Your goal >>
From the line containing "加速时代的对策3：大自然母亲是我们的导师" through the last line of the entries below, repeat each line word for word and leave out the rest.

Document images with source code
::::
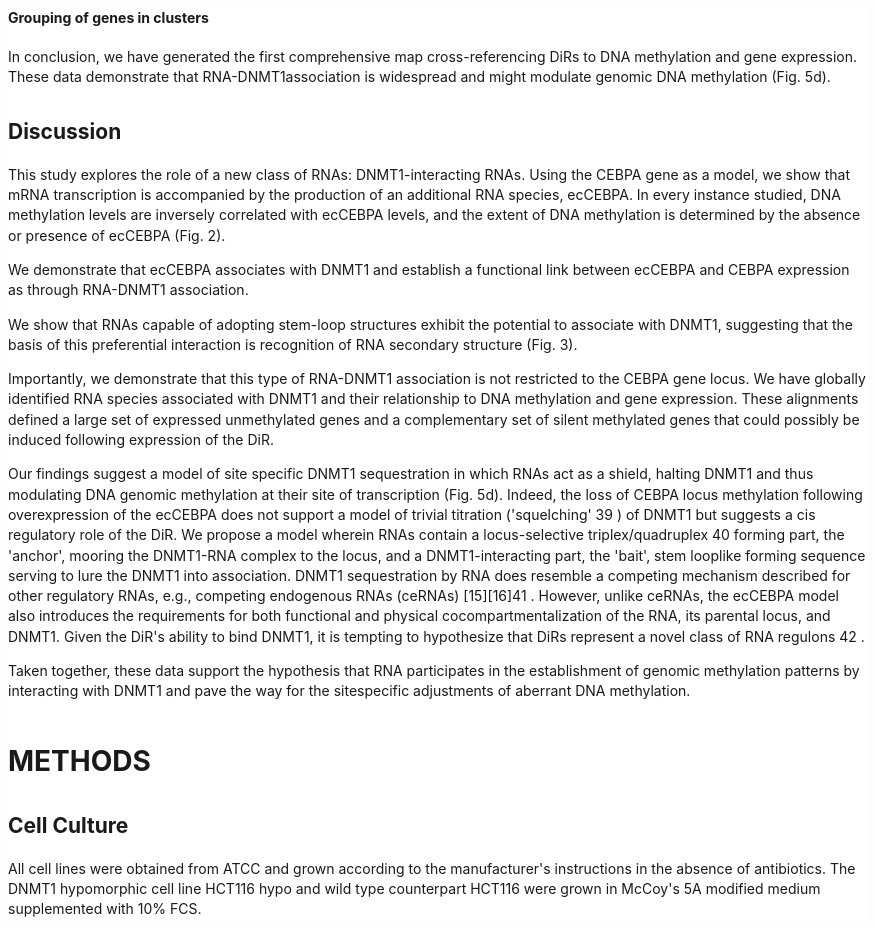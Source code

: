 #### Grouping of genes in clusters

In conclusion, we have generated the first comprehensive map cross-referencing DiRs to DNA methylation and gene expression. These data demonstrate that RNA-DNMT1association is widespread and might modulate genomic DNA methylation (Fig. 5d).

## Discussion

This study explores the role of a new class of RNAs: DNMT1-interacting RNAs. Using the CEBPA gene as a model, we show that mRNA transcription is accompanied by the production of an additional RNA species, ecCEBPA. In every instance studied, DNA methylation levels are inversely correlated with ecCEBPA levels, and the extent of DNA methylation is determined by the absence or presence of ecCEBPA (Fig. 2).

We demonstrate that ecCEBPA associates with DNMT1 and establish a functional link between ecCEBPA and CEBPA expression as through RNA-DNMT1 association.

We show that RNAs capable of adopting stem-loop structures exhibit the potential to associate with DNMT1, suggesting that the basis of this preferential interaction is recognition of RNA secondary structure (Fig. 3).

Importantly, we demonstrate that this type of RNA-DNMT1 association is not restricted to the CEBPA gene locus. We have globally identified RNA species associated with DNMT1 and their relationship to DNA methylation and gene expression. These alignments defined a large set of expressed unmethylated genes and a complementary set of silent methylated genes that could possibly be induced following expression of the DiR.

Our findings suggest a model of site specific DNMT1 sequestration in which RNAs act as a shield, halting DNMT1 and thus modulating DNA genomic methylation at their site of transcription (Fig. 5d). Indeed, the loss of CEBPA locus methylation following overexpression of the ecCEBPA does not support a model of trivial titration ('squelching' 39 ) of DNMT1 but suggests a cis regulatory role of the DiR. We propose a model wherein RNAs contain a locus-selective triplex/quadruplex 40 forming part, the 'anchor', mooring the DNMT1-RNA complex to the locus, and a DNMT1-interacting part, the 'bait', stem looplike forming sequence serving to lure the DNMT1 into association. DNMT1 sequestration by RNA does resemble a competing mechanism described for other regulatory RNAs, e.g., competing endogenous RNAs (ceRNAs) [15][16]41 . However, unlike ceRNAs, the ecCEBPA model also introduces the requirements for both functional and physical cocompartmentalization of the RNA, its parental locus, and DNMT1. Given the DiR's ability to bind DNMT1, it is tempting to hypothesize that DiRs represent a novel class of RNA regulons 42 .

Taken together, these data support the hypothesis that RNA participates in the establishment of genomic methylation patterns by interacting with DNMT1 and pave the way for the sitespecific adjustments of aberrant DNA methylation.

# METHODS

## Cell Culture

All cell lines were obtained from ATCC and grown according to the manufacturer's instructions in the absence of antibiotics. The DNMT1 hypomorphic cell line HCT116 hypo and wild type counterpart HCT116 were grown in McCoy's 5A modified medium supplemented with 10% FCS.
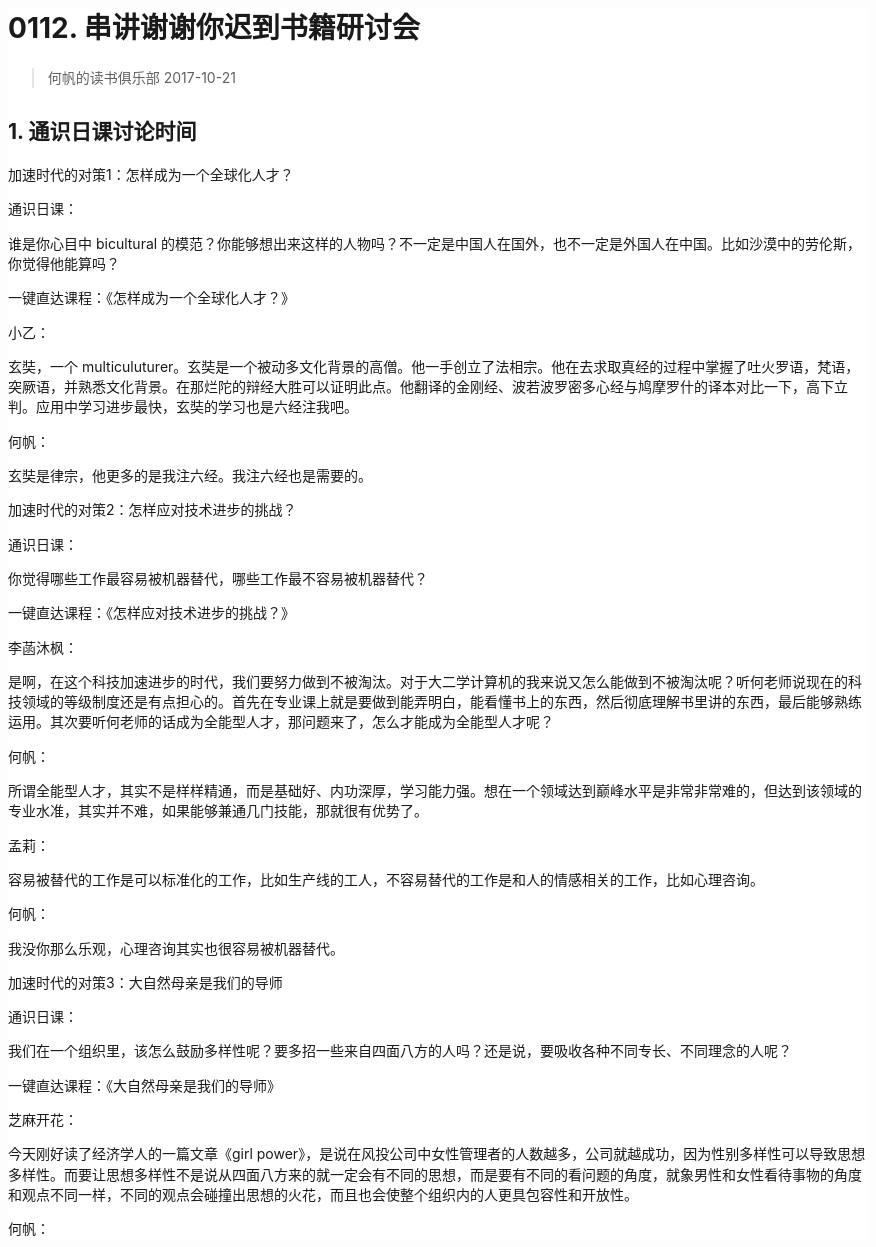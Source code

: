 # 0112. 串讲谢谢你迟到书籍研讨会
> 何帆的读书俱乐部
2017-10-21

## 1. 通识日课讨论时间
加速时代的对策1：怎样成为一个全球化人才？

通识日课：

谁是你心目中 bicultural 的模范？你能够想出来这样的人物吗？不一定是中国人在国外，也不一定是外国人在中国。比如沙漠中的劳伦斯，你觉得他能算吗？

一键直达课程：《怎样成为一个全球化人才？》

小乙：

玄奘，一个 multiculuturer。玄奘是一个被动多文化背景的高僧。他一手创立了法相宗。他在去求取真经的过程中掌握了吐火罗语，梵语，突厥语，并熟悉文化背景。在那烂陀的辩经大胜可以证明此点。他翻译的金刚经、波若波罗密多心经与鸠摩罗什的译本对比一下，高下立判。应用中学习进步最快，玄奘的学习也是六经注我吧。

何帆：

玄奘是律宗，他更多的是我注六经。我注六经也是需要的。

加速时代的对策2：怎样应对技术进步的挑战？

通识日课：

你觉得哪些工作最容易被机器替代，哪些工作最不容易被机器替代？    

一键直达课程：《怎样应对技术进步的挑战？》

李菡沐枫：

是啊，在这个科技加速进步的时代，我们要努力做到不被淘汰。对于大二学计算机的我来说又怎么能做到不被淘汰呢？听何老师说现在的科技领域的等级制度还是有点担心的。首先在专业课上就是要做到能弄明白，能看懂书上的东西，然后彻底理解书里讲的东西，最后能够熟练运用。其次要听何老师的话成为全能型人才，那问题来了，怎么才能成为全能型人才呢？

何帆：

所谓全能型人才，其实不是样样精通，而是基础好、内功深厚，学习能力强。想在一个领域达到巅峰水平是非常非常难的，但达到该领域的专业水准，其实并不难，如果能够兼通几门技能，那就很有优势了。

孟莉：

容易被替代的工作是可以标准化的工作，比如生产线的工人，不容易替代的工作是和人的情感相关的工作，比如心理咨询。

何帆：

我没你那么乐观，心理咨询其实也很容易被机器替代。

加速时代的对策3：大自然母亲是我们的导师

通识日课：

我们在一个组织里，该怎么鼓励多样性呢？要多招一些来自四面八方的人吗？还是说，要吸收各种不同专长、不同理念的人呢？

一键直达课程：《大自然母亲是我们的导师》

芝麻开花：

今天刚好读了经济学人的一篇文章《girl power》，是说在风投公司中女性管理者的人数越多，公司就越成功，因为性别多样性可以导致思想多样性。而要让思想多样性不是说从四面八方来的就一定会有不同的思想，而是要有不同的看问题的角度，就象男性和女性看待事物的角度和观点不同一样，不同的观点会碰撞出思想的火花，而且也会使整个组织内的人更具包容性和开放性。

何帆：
::::
Result >>
加速时代的对策3：大自然母亲是我们的导师

通识日课：

我们在一个组织里，该怎么鼓励多样性呢？要多招一些来自四面八方的人吗？还是说，要吸收各种不同专长、不同理念的人呢？

一键直达课程：《大自然母亲是我们的导师》

芝麻开花：

今天刚好读了经济学人的一篇文章《girl power》，是说在风投公司中女性管理者的人数越多，公司就越成功，因为性别多样性可以导致思想多样性。而要让思想多样性不是说从四面八方来的就一定会有不同的思想，而是要有不同的看问题的角度，就象男性和女性看待事物的角度和观点不同一样，不同的观点会碰撞出思想的火花，而且也会使整个组织内的人更具包容性和开放性。

何帆：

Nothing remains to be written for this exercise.